UK bans exports of live animals

Posted: 24 May 2024 | | No comments yet

The UK has become one of the first countries in the world to place a ban on exporting live animals through the Animal Welfare (Livestock Exports) Act.

UK bans exports on live animals

A new ban on exporting live animals has come into law in the UK, as the Animal Welfare (Livestock Exports) Act received Royal Assent, capitalising on post-Brexit freedoms and bolstering the UK’s position as a world leader in animal welfare standards.

The legislation delivers on a key manifesto commitment to ban the export of live animals – including cattle, sheep and pigs – for slaughter and fattening from Great Britain. It will stop animals enduring stress, exhaustion and injury on long and unnecessary export journeys.

The Act will ensure that animals are slaughtered domestically in high welfare UK slaughterhouses, reinforcing the nation’s position as one of animal lovers and a world leader on animal welfare, boosting the value of British meat and helping to grow the economy.

Steve Barclay, the UK’s Environment Secretary, said: “We are proud to have some of the highest animal welfare standards in the world.

“Our new Act makes use of post-Brexit freedoms to deliver one of our manifesto commitments and strengthen these standards even further by preventing the export of live animals for slaughter and fattening, which we know causes animals unnecessary stress and injury.”

Chris Sherwood, Chief Executive of the RSPCA, said: “After more than 50 years of campaigning, we are absolutely thrilled to see that the live export of animals has been banned from Great Britain. This means that British animals will no longer be sent on gruelling journeys abroad for further fattening and slaughter in cramped and poor conditions with little or no access to food or water.

“As one of the first countries in the world to abolish this practice, this vital step for animal welfare sends an important message globally, and we hope to see other countries follow suit soon.

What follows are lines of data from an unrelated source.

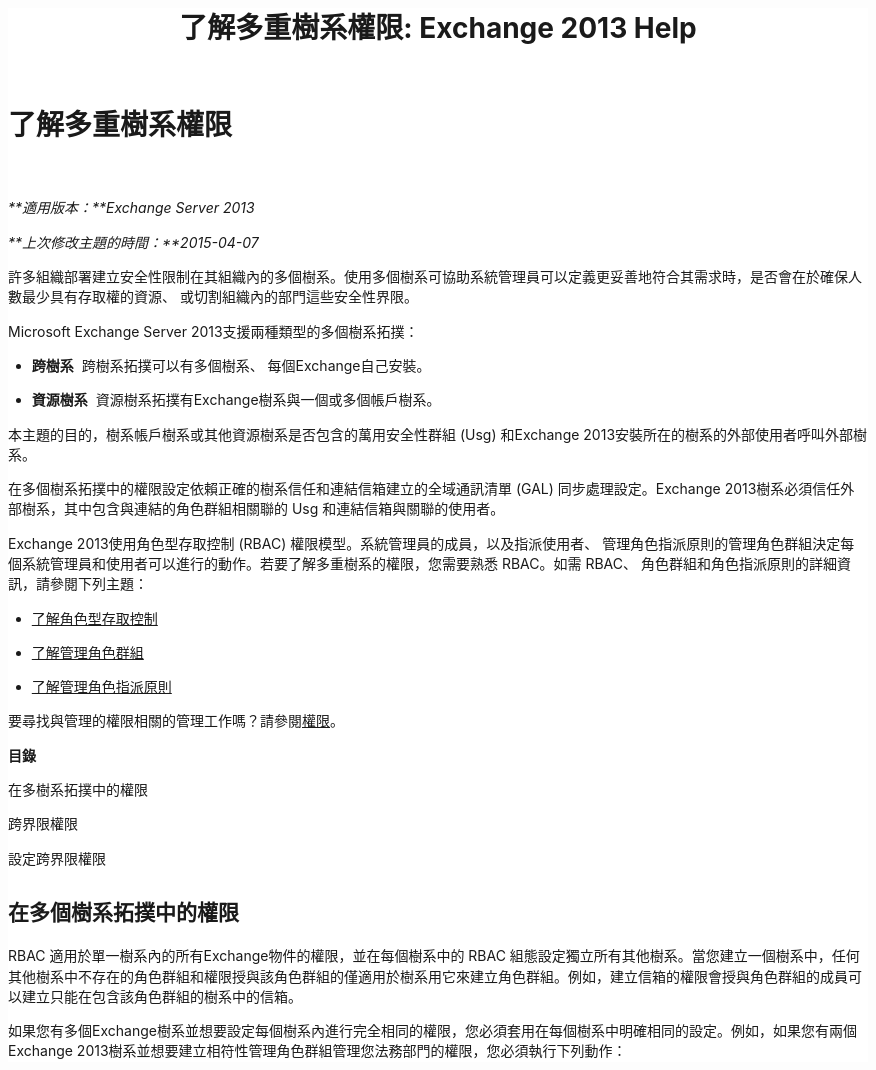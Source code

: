 ﻿---
title: '了解多重樹系權限: Exchange 2013 Help'
TOCTitle: 了解多重樹系權限
ms:assetid: 8241033f-e201-4799-b17c-4f120c6e6445
ms:mtpsurl: https://technet.microsoft.com/zh-tw/library/Dd298099(v=EXCHG.150)
ms:contentKeyID: 50473667
ms.date: 05/21/2018
mtps_version: v=EXCHG.150
ms.translationtype: MT
---

# 了解多重樹系權限

 

_**適用版本：**Exchange Server 2013_

_**上次修改主題的時間：**2015-04-07_

許多組織部署建立安全性限制在其組織內的多個樹系。使用多個樹系可協助系統管理員可以定義更妥善地符合其需求時，是否會在於確保人數最少具有存取權的資源、 或切割組織內的部門這些安全性界限。

Microsoft Exchange Server 2013支援兩種類型的多個樹系拓撲：

  - **跨樹系**  跨樹系拓撲可以有多個樹系、 每個Exchange自己安裝。

  - **資源樹系**  資源樹系拓撲有Exchange樹系與一個或多個帳戶樹系。

本主題的目的，樹系帳戶樹系或其他資源樹系是否包含的萬用安全性群組 (Usg) 和Exchange 2013安裝所在的樹系的外部使用者呼叫外部樹系。

在多個樹系拓撲中的權限設定依賴正確的樹系信任和連結信箱建立的全域通訊清單 (GAL) 同步處理設定。Exchange 2013樹系必須信任外部樹系，其中包含與連結的角色群組相關聯的 Usg 和連結信箱與關聯的使用者。

Exchange 2013使用角色型存取控制 (RBAC) 權限模型。系統管理員的成員，以及指派使用者、 管理角色指派原則的管理角色群組決定每個系統管理員和使用者可以進行的動作。若要了解多重樹系的權限，您需要熟悉 RBAC。如需 RBAC、 角色群組和角色指派原則的詳細資訊，請參閱下列主題：

  - [了解角色型存取控制](understanding-role-based-access-control-exchange-2013-help.md)

  - [了解管理角色群組](understanding-management-role-groups-exchange-2013-help.md)

  - [了解管理角色指派原則](understanding-management-role-assignment-policies-exchange-2013-help.md)

要尋找與管理的權限相關的管理工作嗎？請參閱[權限](permissions-exchange-2013-help.md)。

**目錄**

在多樹系拓撲中的權限

跨界限權限

設定跨界限權限

## 在多個樹系拓撲中的權限

RBAC 適用於單一樹系內的所有Exchange物件的權限，並在每個樹系中的 RBAC 組態設定獨立所有其他樹系。當您建立一個樹系中，任何其他樹系中不存在的角色群組和權限授與該角色群組的僅適用於樹系用它來建立角色群組。例如，建立信箱的權限會授與角色群組的成員可以建立只能在包含該角色群組的樹系中的信箱。

如果您有多個Exchange樹系並想要設定每個樹系內進行完全相同的權限，您必須套用在每個樹系中明確相同的設定。例如，如果您有兩個Exchange 2013樹系並想要建立相符性管理角色群組管理您法務部門的權限，您必須執行下列動作：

“As we mark our 200th anniversary as a charity and look to the future of animal welfare, it’s great to see that this outdated practice is finally consigned to the past. This ban marks a huge step forward for animal welfare and further shows that we are a nation of animal lovers – who care for every kind. We’d like to say thank you to all our supporters, all those who have campaigned on this issue and to the UK Government for making this milestone moment for animals happen.”

As the highest ranked G7 nation according to the World Animal Protection’s Index, the government is committed to high animal welfare standards and ensuring that all animals are treated well at all stages of life. It has been clear that animals should only be transported when necessary and, if possible, should not travel long distances to be slaughtered.

Live exports in other specific circumstances, for example, for breeding and competitions, will still be allowed, provided that animals are transported in line with legal requirements which protect their welfare. The legislation follows a consultation on ending live animal exports, in which 87% of respondents agreed that livestock should not be exported for slaughter and fattening.

This Bill also follows a manifesto commitment and Action Plan for Animal Welfare pledge to ban the export of live animals for slaughter and fattening. Enabling regulations will be made as soon as possible to bring the ban into force.

The Act is just one part of a wider government effort to enhance the UK’s existing world-leading standards. For farm animals, the government has introduced new statutory welfare codes for pigs, laying hens and meat chickens, banned the use of conventional battery cages for laying hens and made CCTV mandatory in slaughterhouses. 

Since publishing the Action Plan for Animal Welfare in 2021, the UK Government has brought in new laws to recognise animal sentience; introduced tougher penalties for animal cruelty offences; announced an extension of the ivory ban to cover other ivory bearing species; supported legislation to ban glue traps and the import of detached shark fins; and introduced measures to ban the advertising and offering for sale of low welfare activities abroad.

The government has also achieved its commitment to deliver the Kept Animals Bill measures individually, with all of the measures that require legislation back before Parliament and the pets as primate restrictions already law.